Wow! Two Hours! Yeah, we should try to fix that. There is an API xaccAccountGetSplitList() that you could use. If there are no transactions then the list would be empty. So you could do something like: (define (has-any-txns acctlist) (if (null? acctlist) #f (let ((splits (xaccAccountGetSplitList (car acctlist)))) (if (null? splits) (has-any-txns (cdr acctlist)) #t))))) As for the get-descendents-sorted.. Yeah, that should be done once outside the loop.
Putting get-descendants-sorted outside the loop has cut the time by more than half, to one hour... which is great because it will speed up all QIF imports and not just the special cases discussed here.
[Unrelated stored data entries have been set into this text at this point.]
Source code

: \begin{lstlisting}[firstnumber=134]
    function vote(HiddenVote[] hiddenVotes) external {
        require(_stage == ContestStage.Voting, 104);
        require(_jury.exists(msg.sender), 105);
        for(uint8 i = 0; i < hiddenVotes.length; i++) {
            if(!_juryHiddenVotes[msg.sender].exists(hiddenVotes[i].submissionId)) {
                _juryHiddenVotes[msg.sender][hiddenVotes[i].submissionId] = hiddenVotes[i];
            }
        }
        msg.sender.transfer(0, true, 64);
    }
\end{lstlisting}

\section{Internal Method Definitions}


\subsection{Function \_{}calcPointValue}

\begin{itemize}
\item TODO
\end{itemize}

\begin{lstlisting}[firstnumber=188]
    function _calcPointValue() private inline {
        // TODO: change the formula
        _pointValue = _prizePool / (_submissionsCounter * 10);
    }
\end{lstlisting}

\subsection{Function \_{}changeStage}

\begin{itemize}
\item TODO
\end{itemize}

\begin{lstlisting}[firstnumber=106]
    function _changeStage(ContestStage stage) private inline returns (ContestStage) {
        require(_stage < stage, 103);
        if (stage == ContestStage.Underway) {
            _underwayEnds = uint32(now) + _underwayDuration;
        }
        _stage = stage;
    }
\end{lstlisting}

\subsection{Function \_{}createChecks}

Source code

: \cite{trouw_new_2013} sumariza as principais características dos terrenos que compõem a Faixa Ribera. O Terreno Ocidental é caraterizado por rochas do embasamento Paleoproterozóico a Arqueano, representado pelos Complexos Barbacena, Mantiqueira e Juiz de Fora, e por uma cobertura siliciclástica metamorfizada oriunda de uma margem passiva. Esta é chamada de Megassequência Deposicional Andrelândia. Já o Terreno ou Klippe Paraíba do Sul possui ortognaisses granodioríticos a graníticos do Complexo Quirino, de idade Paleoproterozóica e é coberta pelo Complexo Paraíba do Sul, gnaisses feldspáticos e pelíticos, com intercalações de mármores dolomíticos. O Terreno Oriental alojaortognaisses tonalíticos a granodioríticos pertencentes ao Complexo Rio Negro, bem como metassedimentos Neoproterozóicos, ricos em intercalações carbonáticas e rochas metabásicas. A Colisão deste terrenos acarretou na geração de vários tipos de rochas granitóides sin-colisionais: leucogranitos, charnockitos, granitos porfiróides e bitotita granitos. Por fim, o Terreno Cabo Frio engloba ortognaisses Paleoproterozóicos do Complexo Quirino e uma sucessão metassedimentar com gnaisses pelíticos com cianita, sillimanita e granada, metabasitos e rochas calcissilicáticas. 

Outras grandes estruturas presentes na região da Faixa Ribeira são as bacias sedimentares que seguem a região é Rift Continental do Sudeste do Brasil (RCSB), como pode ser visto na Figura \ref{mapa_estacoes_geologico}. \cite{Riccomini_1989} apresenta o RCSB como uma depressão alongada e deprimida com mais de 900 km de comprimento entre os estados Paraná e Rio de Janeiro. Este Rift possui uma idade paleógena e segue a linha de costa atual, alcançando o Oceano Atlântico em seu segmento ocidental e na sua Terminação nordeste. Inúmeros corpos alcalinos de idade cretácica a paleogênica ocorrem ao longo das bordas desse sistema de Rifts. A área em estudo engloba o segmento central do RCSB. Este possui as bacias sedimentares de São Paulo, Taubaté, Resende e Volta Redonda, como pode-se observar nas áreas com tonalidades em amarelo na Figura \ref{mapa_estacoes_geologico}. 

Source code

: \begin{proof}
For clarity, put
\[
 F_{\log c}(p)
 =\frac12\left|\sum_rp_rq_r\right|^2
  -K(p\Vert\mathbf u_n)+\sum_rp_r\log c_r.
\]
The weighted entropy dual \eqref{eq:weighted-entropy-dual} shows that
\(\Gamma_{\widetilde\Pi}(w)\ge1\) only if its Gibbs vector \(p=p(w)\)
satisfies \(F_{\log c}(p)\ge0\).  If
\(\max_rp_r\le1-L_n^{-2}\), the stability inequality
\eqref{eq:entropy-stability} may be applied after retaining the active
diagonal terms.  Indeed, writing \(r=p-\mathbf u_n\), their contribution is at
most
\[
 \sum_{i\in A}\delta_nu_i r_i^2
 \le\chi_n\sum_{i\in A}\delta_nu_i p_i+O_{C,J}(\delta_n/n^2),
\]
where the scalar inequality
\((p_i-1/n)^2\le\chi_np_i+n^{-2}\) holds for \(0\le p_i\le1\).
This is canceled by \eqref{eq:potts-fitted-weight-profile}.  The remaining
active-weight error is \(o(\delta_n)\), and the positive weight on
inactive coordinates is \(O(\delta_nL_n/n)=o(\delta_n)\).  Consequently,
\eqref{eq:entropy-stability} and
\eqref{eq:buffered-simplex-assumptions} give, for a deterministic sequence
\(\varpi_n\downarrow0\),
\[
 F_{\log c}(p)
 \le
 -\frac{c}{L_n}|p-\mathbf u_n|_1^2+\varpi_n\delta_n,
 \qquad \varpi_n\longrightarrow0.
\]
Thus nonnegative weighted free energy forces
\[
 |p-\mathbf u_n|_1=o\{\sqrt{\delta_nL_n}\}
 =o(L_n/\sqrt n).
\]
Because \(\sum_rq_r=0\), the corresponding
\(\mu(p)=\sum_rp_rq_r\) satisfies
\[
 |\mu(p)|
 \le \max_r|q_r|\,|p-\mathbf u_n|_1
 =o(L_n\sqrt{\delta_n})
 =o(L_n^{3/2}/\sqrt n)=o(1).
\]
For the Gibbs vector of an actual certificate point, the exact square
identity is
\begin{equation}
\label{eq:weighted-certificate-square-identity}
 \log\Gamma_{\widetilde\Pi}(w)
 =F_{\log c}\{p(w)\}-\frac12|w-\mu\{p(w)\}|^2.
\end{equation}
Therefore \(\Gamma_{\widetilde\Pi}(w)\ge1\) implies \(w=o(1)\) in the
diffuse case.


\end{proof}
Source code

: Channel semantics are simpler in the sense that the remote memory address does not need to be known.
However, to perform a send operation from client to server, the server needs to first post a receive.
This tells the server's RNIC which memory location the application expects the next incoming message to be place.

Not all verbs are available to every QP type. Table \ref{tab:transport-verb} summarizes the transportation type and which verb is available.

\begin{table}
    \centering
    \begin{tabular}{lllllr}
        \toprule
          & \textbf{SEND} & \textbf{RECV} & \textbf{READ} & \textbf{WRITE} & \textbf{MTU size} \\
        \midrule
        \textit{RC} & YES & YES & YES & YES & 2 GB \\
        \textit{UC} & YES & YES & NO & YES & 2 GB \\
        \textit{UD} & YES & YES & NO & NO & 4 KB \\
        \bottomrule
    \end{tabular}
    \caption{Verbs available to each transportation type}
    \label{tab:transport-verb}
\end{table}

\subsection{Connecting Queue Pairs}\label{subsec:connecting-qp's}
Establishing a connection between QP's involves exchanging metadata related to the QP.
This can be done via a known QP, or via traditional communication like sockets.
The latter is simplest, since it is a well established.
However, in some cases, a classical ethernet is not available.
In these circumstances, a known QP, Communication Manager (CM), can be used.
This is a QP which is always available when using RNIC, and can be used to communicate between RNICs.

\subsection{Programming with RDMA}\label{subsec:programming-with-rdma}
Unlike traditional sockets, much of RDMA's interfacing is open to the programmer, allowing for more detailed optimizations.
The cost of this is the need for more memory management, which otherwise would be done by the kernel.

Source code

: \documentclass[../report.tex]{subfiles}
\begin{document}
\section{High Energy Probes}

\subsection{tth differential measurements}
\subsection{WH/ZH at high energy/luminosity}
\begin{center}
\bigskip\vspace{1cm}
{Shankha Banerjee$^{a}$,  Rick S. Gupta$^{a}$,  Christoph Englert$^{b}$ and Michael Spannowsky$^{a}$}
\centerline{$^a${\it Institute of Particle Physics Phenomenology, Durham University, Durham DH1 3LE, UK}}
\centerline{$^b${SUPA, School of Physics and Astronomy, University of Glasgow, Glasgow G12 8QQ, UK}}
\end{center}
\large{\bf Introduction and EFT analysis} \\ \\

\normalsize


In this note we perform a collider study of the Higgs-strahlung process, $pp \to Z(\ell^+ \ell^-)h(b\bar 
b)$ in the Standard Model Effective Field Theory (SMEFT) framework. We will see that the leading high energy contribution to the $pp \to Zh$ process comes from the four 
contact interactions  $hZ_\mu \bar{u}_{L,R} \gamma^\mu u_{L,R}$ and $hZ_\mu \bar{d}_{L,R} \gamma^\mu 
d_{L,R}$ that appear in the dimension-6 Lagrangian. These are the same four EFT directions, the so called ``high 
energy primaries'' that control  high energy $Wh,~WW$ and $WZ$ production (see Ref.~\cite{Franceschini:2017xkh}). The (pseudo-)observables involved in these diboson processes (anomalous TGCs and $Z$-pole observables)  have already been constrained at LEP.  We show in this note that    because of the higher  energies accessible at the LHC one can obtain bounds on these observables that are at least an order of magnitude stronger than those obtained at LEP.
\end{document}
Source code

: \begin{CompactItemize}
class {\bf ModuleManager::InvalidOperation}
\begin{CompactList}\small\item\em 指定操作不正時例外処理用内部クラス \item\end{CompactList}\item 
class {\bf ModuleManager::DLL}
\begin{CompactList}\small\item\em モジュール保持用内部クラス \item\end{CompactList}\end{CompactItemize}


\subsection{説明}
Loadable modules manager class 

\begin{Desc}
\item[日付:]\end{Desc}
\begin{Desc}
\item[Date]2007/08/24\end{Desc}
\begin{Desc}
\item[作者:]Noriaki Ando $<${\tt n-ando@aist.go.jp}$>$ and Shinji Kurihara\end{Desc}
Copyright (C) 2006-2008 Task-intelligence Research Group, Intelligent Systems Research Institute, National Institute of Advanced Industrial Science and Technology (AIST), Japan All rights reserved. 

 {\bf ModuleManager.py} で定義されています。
As far as getting rid of the duplicates checking altogether for those special cases, I think that the code you've suggested above looks like a winner. I'll give it a go. Hopefully I'll be posting a patch in a few hours.
Created attachment 102568 [details] [review] Proposed patch Seems to work like a charm... I tested it against: (a) with no existing accounts, import a QIF (b) with existing accounts but no transactions, import a QIF (c) with existing accounts and transactions, import a QIF For (a) and (b), duplicate checking gets skipped. For (c) the duplicate checking runs as usual.
Created attachment 102570 [details] Friendlier diff for patch (-w to ignore whitespace) Here is the output of "svn diff -x -w" which is a bit easier to read for us poor humans, because the most of the changes to whitespace have been dropped. The fix for this bug required wholesale changes to indentation because of additional let and if statements inserted very early in the procedure. There was enough indentation that some lines of codes also had to be split into two or more for readability.
Applied to trunk as r16873. Awaiting backport.
Applied to branches/2.2 as r16893 for GnuCash 2.2.4. Thanks a lot!